Wikipedia: Albatross (metaphor)

The word albatross is sometimes used to mean an encumbrance, or a wearisome burden.[1] It is an allusion to Samuel Taylor Coleridge's poem The Rime of the Ancient Mariner (1798).

In the poem, an albatross starts to follow a ship — being followed by an albatross was generally considered an omen of good luck. However, the titular mariner shoots the albatross with a crossbow, which is regarded as an act that will curse the ship (which indeed suffers terrible mishaps). To punish him, his companions induce him to wear the dead albatross around his neck indefinitely (until they all die from the curse, as it happens). Thus the albatross can be both an omen of good or bad luck, as well as a metaphor for a burden to be carried (as penance).

The symbolism used in the Coleridge poem is its highlight. For example:

Ah ! well a-day ! what evil looks
Had I from old and young !
Instead of the cross, the Albatross
About my neck was hung.

This sense is catalogued in the Oxford English Dictionary from 1936 and 1955, but it seems only to have entered general usage in the 1960s.

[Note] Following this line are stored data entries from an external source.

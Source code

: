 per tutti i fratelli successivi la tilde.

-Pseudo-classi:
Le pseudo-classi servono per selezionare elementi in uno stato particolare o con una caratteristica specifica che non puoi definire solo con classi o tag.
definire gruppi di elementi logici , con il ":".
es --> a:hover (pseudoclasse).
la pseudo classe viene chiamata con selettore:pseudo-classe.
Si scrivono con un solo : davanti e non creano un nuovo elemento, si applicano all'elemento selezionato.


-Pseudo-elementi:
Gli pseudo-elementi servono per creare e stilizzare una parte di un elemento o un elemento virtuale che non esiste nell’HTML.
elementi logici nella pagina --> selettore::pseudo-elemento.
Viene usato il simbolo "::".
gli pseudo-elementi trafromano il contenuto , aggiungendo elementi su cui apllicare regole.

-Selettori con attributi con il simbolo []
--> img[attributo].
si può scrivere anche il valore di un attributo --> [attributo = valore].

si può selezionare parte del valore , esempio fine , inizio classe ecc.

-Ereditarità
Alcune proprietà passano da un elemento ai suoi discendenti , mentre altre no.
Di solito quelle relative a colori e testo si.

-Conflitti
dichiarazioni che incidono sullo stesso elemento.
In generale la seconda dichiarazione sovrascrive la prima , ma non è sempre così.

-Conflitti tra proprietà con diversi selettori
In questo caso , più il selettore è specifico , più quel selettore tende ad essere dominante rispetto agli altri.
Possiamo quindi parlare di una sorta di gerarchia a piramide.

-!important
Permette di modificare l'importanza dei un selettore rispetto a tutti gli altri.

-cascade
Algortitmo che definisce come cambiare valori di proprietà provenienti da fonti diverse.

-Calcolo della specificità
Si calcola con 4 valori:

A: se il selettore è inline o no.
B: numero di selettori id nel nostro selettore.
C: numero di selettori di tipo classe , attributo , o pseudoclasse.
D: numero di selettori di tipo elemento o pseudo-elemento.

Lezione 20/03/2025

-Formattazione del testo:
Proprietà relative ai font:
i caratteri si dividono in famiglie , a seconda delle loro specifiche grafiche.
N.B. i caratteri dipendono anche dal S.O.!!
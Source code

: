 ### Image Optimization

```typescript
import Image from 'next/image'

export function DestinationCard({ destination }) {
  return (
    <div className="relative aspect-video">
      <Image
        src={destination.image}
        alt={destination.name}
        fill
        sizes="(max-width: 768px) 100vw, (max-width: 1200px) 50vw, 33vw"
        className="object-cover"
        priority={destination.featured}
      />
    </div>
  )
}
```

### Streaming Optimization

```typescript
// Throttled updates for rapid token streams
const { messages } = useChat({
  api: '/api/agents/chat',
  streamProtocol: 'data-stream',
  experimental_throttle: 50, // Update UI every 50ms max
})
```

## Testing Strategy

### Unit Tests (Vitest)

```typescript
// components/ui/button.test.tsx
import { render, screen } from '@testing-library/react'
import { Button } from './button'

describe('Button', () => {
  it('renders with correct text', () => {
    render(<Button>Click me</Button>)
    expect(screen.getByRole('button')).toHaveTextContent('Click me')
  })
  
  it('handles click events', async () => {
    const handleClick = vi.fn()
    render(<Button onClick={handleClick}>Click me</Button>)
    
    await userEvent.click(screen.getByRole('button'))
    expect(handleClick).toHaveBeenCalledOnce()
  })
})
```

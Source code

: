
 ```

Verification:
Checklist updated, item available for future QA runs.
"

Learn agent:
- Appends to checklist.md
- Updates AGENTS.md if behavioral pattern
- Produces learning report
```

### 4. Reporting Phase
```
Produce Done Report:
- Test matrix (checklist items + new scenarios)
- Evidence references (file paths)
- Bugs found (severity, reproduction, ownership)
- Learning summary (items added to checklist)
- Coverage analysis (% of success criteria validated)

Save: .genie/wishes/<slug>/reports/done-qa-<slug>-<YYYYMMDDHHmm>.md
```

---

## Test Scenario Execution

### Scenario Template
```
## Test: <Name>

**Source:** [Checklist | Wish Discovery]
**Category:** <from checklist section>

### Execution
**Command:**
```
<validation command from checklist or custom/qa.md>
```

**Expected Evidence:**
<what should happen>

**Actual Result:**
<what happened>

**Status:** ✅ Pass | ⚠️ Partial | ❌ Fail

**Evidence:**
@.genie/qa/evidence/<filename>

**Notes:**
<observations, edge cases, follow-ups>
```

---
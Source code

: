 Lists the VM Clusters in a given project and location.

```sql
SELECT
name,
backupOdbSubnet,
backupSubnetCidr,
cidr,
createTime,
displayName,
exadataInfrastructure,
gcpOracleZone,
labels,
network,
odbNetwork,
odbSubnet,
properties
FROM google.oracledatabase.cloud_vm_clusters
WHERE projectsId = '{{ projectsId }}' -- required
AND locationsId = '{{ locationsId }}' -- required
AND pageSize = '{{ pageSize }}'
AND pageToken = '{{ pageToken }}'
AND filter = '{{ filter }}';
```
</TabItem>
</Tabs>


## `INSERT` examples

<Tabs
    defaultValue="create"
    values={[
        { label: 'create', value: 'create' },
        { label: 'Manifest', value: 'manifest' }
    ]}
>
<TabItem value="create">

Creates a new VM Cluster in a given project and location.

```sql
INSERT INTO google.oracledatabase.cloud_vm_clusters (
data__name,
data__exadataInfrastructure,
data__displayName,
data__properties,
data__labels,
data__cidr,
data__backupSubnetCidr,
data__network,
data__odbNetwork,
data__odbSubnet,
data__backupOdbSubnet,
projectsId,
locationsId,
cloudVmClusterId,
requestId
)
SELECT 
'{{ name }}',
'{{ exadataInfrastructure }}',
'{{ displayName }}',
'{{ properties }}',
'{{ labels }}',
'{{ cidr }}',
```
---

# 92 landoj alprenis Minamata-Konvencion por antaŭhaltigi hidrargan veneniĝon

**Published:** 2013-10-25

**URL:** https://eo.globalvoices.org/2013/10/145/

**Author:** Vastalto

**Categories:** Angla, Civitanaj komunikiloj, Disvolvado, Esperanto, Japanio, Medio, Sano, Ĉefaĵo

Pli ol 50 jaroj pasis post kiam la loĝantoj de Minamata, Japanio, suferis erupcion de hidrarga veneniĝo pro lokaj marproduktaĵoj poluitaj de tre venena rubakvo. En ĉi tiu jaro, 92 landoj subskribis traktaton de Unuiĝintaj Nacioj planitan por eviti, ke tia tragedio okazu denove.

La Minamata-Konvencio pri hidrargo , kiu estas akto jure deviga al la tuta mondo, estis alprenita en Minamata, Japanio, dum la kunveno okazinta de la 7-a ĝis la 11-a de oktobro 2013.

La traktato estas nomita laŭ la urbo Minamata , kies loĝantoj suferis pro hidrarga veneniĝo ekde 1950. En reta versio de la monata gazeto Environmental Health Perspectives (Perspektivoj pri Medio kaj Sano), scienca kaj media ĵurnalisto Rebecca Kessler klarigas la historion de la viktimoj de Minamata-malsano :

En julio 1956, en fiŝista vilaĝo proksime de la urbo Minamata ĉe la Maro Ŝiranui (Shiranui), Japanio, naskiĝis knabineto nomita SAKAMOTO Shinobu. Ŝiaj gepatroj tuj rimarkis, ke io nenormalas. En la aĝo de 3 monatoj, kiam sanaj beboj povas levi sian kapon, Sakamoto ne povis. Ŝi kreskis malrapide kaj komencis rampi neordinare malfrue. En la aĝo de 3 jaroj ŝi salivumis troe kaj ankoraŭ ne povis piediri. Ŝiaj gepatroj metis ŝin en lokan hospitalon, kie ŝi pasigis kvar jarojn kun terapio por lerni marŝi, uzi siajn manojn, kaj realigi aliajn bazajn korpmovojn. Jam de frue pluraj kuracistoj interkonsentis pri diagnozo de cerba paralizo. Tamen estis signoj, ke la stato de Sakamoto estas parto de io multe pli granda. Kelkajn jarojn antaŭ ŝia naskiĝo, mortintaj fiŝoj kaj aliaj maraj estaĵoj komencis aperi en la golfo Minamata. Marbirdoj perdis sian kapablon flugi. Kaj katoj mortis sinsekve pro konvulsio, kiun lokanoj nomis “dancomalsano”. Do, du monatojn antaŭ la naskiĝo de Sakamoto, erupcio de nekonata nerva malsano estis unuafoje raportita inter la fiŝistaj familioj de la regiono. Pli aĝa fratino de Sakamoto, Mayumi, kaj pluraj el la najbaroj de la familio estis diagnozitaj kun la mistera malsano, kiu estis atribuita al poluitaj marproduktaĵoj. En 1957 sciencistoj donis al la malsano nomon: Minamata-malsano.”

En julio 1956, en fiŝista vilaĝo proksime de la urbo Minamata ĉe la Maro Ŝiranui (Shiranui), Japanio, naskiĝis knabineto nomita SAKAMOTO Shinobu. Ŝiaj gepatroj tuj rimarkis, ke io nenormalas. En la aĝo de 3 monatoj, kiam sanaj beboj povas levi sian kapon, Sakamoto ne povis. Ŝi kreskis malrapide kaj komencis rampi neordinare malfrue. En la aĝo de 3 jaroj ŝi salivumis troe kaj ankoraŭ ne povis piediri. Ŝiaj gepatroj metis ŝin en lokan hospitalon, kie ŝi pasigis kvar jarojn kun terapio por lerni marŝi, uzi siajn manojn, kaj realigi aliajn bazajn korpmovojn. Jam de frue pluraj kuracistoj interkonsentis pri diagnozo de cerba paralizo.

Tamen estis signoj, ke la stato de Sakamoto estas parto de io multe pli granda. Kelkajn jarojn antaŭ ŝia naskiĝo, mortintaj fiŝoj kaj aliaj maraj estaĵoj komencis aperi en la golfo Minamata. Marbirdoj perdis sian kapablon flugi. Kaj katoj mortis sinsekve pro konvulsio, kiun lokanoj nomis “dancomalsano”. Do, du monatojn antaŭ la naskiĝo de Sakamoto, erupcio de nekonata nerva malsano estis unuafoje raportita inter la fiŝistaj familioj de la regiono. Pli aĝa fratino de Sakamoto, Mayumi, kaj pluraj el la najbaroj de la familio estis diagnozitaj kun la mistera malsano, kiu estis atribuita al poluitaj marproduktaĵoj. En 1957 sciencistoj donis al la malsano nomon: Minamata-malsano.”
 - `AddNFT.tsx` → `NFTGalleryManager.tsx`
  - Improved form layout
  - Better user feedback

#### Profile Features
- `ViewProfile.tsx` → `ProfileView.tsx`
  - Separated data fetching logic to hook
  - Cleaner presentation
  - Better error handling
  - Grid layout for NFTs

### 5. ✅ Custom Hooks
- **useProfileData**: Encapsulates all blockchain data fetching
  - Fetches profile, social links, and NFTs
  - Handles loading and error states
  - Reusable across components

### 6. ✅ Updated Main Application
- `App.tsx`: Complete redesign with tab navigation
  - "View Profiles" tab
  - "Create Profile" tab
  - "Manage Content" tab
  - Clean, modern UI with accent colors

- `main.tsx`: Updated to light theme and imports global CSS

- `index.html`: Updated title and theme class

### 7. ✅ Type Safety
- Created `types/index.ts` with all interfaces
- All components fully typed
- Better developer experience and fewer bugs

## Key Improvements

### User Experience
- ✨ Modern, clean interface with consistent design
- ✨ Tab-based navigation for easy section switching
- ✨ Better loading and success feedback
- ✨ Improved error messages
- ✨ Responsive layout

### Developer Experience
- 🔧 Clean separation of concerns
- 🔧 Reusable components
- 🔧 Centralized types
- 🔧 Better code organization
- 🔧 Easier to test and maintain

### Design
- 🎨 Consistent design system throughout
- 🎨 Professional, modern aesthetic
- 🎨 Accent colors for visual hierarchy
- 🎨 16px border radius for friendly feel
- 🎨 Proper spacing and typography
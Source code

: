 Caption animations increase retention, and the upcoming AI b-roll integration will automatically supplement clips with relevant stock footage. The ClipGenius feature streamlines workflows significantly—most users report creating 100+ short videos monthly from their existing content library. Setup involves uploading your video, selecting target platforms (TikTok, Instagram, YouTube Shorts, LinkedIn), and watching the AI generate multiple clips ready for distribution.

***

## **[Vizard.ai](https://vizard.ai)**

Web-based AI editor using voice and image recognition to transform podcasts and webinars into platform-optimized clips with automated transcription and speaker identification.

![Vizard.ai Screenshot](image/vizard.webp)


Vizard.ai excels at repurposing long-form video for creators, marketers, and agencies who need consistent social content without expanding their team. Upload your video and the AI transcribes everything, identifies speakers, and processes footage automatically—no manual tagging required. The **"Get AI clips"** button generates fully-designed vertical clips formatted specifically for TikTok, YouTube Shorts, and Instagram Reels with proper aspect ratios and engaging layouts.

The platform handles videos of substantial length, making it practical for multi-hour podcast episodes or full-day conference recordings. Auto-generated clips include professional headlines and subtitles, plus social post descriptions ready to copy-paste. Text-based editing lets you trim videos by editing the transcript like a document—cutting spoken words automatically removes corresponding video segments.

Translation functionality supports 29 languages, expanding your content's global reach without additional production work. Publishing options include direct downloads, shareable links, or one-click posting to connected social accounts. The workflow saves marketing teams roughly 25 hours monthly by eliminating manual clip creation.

Also, the word albatross is used in Letter II, Volume One of Mary Shelley's Frankenstein, in which Robert Walton is speaking to his sister and states, "…but I shall kill no albatross…", an allusion quite clearly referring to the poem by her close acquaintance, Coleridge. The novel was first published in 1818, long before the term was introduced into the Oxford Dictionary.

Charles Baudelaire's collection of poems Les Fleurs du mal contains a poem entitled L'Albatros about men on ships who shoot the birds with bows and arrows for sport. In the final stanza, he goes on to compare the birds to poets — exiled from earth and weighed down by their giant wings.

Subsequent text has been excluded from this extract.